Goal of the exercise:
Between the line containing "research papers in" and the line containing "PDF viewer for" lies a run of lines; give that run again exactly, with both of those lines, and nothing else from the entries below.
+++ Input
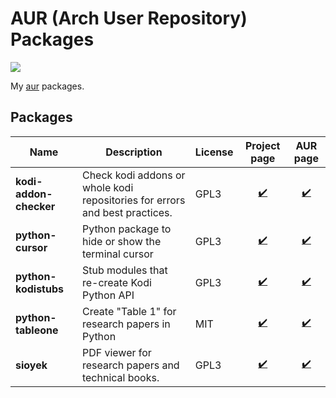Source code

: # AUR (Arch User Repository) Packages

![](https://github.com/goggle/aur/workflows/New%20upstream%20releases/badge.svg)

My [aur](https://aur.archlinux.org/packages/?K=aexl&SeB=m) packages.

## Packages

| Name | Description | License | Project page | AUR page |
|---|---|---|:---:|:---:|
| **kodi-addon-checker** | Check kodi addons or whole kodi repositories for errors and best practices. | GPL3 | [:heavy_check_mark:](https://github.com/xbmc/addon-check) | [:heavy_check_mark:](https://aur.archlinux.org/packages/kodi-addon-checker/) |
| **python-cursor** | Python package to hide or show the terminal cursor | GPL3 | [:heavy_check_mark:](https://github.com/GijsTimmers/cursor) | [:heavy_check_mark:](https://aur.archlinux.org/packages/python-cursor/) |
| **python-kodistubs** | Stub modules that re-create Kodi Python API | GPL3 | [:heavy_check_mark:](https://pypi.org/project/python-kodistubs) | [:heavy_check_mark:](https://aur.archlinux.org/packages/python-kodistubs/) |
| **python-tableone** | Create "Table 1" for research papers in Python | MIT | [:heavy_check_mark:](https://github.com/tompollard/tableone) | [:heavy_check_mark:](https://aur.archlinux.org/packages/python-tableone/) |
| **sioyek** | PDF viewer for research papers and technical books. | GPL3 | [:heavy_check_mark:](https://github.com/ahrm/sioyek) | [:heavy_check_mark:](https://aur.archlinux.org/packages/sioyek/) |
++++++
+++ Input
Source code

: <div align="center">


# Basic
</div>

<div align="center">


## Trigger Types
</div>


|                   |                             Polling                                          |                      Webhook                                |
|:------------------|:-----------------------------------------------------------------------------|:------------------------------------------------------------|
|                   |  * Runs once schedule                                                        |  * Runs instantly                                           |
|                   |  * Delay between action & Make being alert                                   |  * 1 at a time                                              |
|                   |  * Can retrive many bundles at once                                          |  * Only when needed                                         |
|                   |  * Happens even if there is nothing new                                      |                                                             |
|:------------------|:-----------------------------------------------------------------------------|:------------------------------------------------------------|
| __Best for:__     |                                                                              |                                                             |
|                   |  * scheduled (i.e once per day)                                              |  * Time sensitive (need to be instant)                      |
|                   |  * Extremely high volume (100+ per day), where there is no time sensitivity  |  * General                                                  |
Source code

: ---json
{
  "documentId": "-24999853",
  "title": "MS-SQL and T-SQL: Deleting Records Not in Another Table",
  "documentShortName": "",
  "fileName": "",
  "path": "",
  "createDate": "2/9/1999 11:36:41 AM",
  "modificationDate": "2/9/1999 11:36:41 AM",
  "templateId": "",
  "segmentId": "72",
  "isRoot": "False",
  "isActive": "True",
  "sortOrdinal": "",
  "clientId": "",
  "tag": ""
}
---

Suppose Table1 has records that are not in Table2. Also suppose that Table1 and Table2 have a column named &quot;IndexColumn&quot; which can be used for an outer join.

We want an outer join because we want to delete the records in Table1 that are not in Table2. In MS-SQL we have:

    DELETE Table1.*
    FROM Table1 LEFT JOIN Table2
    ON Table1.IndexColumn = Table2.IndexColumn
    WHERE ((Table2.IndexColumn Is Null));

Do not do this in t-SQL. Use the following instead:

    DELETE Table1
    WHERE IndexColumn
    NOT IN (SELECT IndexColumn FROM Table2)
++++++
Written answer:
| **python-tableone** | Create "Table 1" for research papers in Python | MIT | [:heavy_check_mark:](https://github.com/tompollard/tableone) | [:heavy_check_mark:](https://aur.archlinux.org/packages/python-tableone/) |
| **sioyek** | PDF viewer for research papers and technical books. | GPL3 | [:heavy_check_mark:](https://github.com/ahrm/sioyek) | [:heavy_check_mark:](https://aur.archlinux.org/packages/sioyek/) |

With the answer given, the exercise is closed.